Try it = Set down exactly the lines that run from the line with "- ✅ Add inline" to the end of the data, and nothing else.

Provided records =
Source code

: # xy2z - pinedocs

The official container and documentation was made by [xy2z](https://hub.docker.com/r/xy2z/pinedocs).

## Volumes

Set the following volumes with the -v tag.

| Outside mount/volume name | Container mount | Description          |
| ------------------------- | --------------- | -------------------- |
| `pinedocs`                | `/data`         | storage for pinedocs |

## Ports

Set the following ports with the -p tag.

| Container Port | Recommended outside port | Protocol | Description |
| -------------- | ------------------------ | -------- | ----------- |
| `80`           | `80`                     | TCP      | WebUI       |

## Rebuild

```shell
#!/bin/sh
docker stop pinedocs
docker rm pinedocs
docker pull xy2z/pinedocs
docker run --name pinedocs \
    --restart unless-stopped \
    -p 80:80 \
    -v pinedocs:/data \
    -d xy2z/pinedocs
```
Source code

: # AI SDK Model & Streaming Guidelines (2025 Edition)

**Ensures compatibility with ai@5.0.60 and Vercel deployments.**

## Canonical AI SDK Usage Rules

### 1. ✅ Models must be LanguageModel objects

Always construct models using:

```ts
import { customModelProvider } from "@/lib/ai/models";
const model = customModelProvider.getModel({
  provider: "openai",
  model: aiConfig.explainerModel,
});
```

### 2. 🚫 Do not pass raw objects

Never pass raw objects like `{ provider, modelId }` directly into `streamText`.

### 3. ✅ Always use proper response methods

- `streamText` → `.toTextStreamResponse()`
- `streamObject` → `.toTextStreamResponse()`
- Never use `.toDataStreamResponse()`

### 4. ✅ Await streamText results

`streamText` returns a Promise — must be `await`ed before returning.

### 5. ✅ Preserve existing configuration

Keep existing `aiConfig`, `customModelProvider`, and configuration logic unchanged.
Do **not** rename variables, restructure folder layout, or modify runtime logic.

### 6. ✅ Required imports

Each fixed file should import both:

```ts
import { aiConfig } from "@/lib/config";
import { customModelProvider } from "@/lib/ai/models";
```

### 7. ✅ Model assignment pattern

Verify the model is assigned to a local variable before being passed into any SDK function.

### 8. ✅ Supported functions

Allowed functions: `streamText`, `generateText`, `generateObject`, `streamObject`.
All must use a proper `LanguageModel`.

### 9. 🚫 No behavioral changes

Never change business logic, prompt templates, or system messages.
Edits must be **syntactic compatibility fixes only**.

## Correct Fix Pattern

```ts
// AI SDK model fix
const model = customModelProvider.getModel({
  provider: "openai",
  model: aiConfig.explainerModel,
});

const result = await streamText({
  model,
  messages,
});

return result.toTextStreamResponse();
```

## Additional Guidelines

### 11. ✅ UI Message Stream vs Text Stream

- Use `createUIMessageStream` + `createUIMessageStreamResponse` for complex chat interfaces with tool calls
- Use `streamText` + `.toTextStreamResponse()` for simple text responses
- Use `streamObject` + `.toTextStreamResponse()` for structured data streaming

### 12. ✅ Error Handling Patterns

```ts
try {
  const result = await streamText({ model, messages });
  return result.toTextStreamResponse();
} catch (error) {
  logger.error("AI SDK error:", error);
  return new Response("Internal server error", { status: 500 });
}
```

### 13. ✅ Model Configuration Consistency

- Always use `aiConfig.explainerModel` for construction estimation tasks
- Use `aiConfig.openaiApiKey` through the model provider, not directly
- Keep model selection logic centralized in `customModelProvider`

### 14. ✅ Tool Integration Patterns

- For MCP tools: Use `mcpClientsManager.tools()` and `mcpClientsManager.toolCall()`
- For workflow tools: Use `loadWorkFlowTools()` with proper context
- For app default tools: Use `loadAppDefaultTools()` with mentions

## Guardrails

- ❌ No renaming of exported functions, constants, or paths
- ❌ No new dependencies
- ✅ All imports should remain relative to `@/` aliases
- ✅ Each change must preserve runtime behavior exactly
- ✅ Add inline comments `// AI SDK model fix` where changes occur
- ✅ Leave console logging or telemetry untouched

Output of the exercise =
- ✅ Add inline comments `// AI SDK model fix` where changes occur
- ✅ Leave console logging or telemetry untouched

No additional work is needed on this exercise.